In de kerstvakantie van datzelfde jaar 1882 ontdekt hij ineens zijn geheime be-
nichtje Madeleine ontbloeit wanneer hij haar verrast in haar verdriet om het overspel van haar moeder, zijn mooie exotische tante Mathilde. Geboren op het eiland Mauritius moet deze welhaast verkwijnen in het duffe provinciebestaan van Rouen, waar wordt gefluisterd over haar te dunne sjaals en te diepe decolletés en waar haar schoonzusters, van top tot teen in het zwart gehuld na de dood van Paul Gide, er schande van spreken dat zij geen rouw draagt. Ze zoekt troost in de armen van een officier; haar oudste dochter Madeleine weet het en lijdt onder de schande. Haar neefje wordt door Madeleines verstolen tranen getroffen als door een bliksemstraal: ‘Ik voelde dat in dat tere wezentje dat ik toen al liefhad, een groot, ondraaglijk verdriet huisde, een leed zo groot dat al mijn liefde mijn leven lang niet genoeg zou zijn om het te stelpen. Wat moet ik nog meer zeggen…? Tot die dag had ik zomaar wat rondgedwaald en nu ontdekte ik plotseling een nieuw richtsnoer in mijn leven.’ Uiterlijk was er niets veranderd, maar voortaan is alles wat hij denkt en leest gewijd aan Madeleine.
Ontwaken
Het jaar daarop vestigen moeder en zoon Gide zich weer in Parijs, in een nieuw appartement in de rue de Commaille. De vensters naar een wijder leven, waarin ruimte is voor muziek, schilderkunst en poëzie, worden opengezet door Anna Shackleton en André’s veel oudere neef Albert Démarest. Op diens voorspraak krijgt hij van zijn moeder vrijelijk toegang tot zijn vaders bibliotheek: ‘Ik zie me nog in die lente van mijn zestiende jaar als een Etrusk op het vloerkleed liggen voor de kleine boekenkast, waarvan de deurtjes openstonden, en huiverend ontdekte en voelde ik hoe de uitbundige lente van mijn hart ontwaakte en antwoordde op de roep van Heinrich Heine.’

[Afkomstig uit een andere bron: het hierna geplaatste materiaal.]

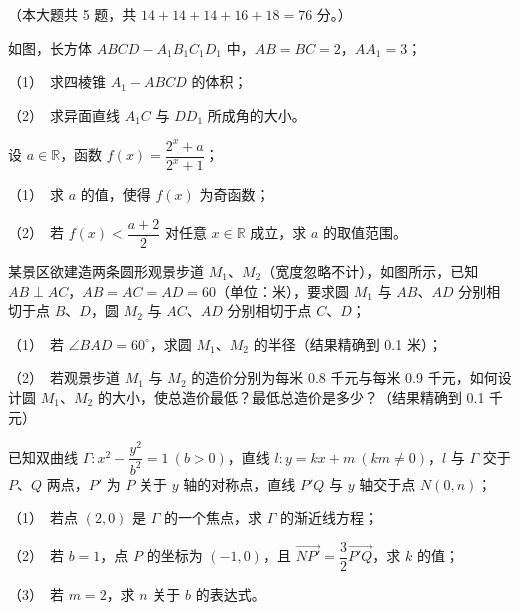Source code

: （本大题共 5 题，共 $14+14+14+16+18=76$ 分。）

\Needspace{0.4\textheight}
\begin{question}
如图，长方体 $ABCD-A_1B_1C_1D_1$ 中，$AB=BC=2$，$AA_1=3$；
\nopagebreak[4]
\begin{center}\end{center}
\nopagebreak[4]
（1）　求四棱锥 $A_1-ABCD$ 的体积；

（2）　求异面直线 $A_1C$ 与 $DD_1$ 所成角的大小。

\end{question}
\begin{question}
设 $a\in\mathbb R$，函数 $f(x)=\dfrac{2^x+a}{2^x+1}$；

（1）　求 $a$ 的值，使得 $f(x)$ 为奇函数；

（2）　若 $f(x)<\dfrac{a+2}{2}$ 对任意 $x\in\mathbb R$ 成立，求 $a$ 的取值范围。

\Needspace{0.4\textheight}
\end{question}
\begin{question}
某景区欲建造两条圆形观景步道 $M_1\text{、}M_2$（宽度忽略不计），如图所示，已知 $AB\perp AC$，$AB=AC=AD=60$（单位：米），要求圆 $M_1$ 与 $AB\text{、}AD$ 分别相切于点 $B\text{、}D$，圆 $M_2$ 与 $AC\text{、}AD$ 分别相切于点 $C\text{、}D$；
\nopagebreak[4]
\begin{center}\end{center}
\nopagebreak[4]
（1）　若 $\angle BAD=60^\circ$，求圆 $M_1\text{、}M_2$ 的半径（结果精确到 0.1 米）；

（2）　若观景步道 $M_1$ 与 $M_2$ 的造价分别为每米 0.8 千元与每米 0.9 千元，如何设计圆 $M_1\text{、}M_2$ 的大小，使总造价最低？最低总造价是多少？（结果精确到 0.1 千元）

\end{question}
\begin{question}
已知双曲线 $\Gamma:x^2-\dfrac{y^2}{b^2}=1\ (b>0)$，直线 $l:y=kx+m\ (km\ne0)$，$l$ 与 $\Gamma$ 交于 $P\text{、}Q$ 两点，$P'$ 为 $P$ 关于 $y$ 轴的对称点，直线 $P'Q$ 与 $y$ 轴交于点 $N(0,n)$；

（1）　若点 $(2,0)$ 是 $\Gamma$ 的一个焦点，求 $\Gamma$ 的渐近线方程；

（2）　若 $b=1$，点 $P$ 的坐标为 $(-1,0)$，且 $\overrightarrow{NP'}=\dfrac32\overrightarrow{P'Q}$，求 $k$ 的值；

（3）　若 $m=2$，求 $n$ 关于 $b$ 的表达式。

\end{question}
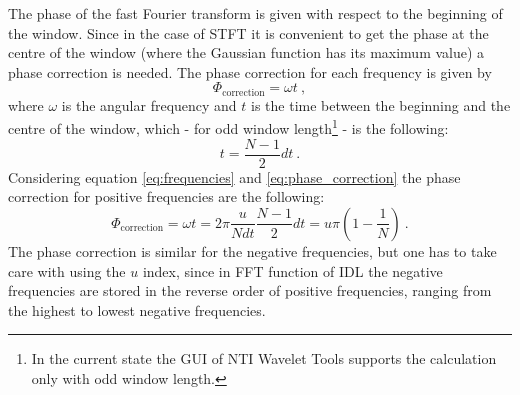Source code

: \documentclass[a4paper,12pt,oneside]{article}
\newcommand{\Arg}{\Phi}
\begin{document}
The phase of the fast Fourier transform is given with respect to the beginning of the window. Since in the case of STFT it is convenient to get the phase at the centre of the window (where the Gaussian function has its maximum value) a phase correction is needed. The phase correction for each frequency is given by
\begin{equation}\label{eq:phase_correction}
  \Arg_{\textrm{correction}} = \omega t \ ,
\end{equation}
where $\omega$ is the angular frequency and $t$ is the time between the beginning and the centre of the window, which - for odd window length\footnote{In the current state the GUI of NTI Wavelet Tools supports the calculation only with odd window length.} - is the following:
$$t = \frac{N-1}{2} dt \ .$$
Considering equation \eqref{eq:frequencies} and \eqref{eq:phase_correction} the phase correction for positive frequencies are the following:
\begin{equation}\label{eq:phase_correction_positive}
  \Arg_{\textrm{correction}} = \omega t = 2\pi \frac{u}{N dt} \frac{N-1}{2} dt = u \pi \left(1 - \frac{1}{N} \right) \ .
\end{equation}
The phase correction is similar for the negative frequencies, but one has to take care with using the $u$ index, since in FFT function of IDL the negative frequencies are stored in the reverse order of positive frequencies, ranging from the highest to lowest negative frequencies.
\end{document}
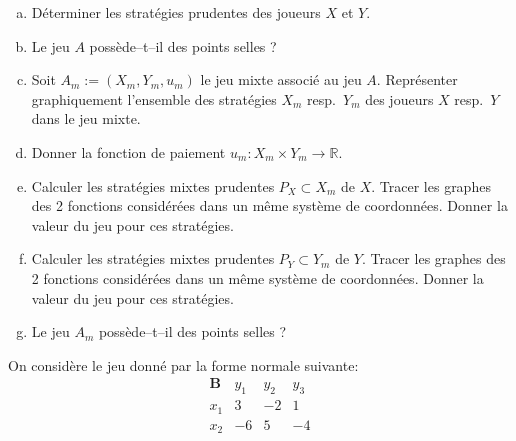 \documentclass[french,11pt,leqno]{article}
\newcounter{exocount}
\newcounter{questcount}
\def\exo{\bigskip\noindent{\bf Exercice \theexocount {} -}
  \addtocounter{exocount}{1} \setcounter{questcount}{1}}
\begin{document}
\begin{enumerate}[a)]%
\item D\'eterminer les strat\'egies prudentes des joueurs $X$ et $Y$.

\item Le jeu $A$ poss\`ede--t--il des points selles ? 
\item Soit $A_m := (X_m, Y_m, u_m)$ le jeu mixte associ\'e au jeu $A$. Repr\'esenter graphiquement l'ensemble des strat\'egies 
       $X_m$ resp.\ $Y_m$ des joueurs $X$ resp.\ $Y$ dans le jeu mixte.
\item Donner la fonction de paiement $u_m : X_m \times Y_m \to \mathbb{R}$.
\item Calculer les strat\'egies mixtes prudentes $P_X \subset X_m$ de $X$. 
       Tracer les graphes des 2 fonctions consid\'er\'ees dans un m\^eme syst\`eme de coordonn\'ees.
       Donner la valeur du jeu pour ces strat\'egies.
\item Calculer les strat\'egies mixtes prudentes $P_Y \subset Y_m$ de $Y$.
        Tracer les graphes des 2 fonctions consid\'er\'ees dans un m\^eme syst\`eme de coordonn\'ees.
       Donner la valeur du jeu pour ces strat\'egies.
\item Le jeu $A_m$ poss\`ede--t--il des points selles ?
\end{enumerate}



\exo 
On consid\`ere le jeu donn\'e par la forme normale suivante:
\begin{equation*}
%
\begin{array}{l|rrr}
 \mathbf{B}   & y_1 & y_2 & y_3  \\ \hline
x_1 & 3& -2 & 1\\
x_2 & -6& 5 & -4\\

\end{array}
%
%
\end{equation*}
\end{document}
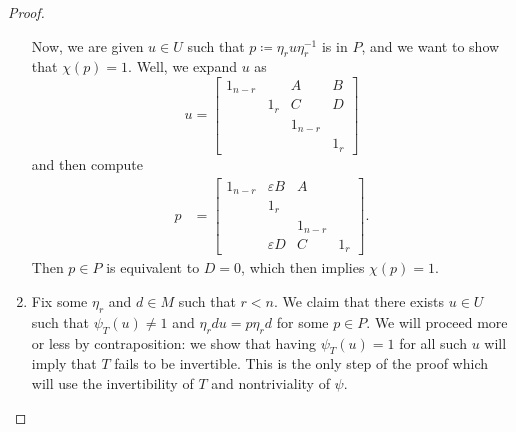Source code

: \begin{proof}
\begin{enumerate}
		Now, we are given $u\in U$ such that $p\coloneqq\eta_ru\eta_r^{-1}$ is in $P$, and we want to show that $\chi(p)=1$. Well, we expand $u$ as
        \[u=\begin{bmatrix}
            1_{n-r} && A & B \\ & 1_r & C & D \\
				&& 1_{n-r} \\ &&& 1_r
        \end{bmatrix}\]
        and then compute
		\begin{align*}
			p &= \begin{bmatrix}
				1_{n-r} & \varepsilon B & A \\ & 1_r \\
				&& 1_{n-r} \\ & \varepsilon D & C & 1_r
			\end{bmatrix}.
		\end{align*}
		Then $p\in P$ is equivalent to $D=0$, which then implies $\chi(p)=1$.

		\item Fix some $\eta_r$ and $d\in M$ such that $r<n$. We claim that there exists $u\in U$ such that $\psi_T(u)\ne1$ and $\eta_rdu=p\eta_rd$ for some $p\in P$. We will proceed more or less by contraposition: we show that having $\psi_T(u)=1$ for all such $u$ will imply that $T$ fails to be invertible. This is the only step of the proof which will use the invertibility of $T$ and nontriviality of $\psi$.


\end{enumerate}
\end{proof}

Herhaalde migraineaanvallen maken geregeld schoolbezoek onmogelijk, maar na een paar jaar wordt hij via een particulier pension alsnog klaargestoomd voor de retoricaklas van de École Alsacienne. Daar ontmoet hij eindelijk een echte vriend en zielsverwant, Pierre Louis (later Louÿs). André is achttien, Pierre zeventien. ‘Twee uiteenlopender naturen kan men zich niet voorstellen en daarom had ik zo bijzonder veel aan de omgang met hem.’ Tegenover Pierre Louis en diens brille voelt hij zich minderwaardig, zoals later ook tegenover Paul Valéry. Hij is altijd bang te blozen; ook de tranen zitten los, en dat zal altijd zo blijven. Wat hen bindt is de poëzie. Louis was aanvankelijk een Hugo-adept en had via zijn oudere broer Heine leren
kennen, maar Goethe is pas echt een mijlpaal. Door Louis ontdekt Gide Goethe. Het betekent voor hem een zinnelijk ontwaken, een pantheïsme dat later zijn neerslag krijgt in Les nourritures terrestres. En Goethes Werther is niet vreemd aan André Walter, de hoofdpersoon van zijn eerste boek.
15 mei 1888
Gisteravond heb ik Louis gezien en ik schaam me. Hij heeft de moed om te schrijven, en ik, ik durf niet. Wat mankeert me toch?
En toch borrelen er zoveel dingen in me, die erom vragen zich uit te kristalliseren op papier.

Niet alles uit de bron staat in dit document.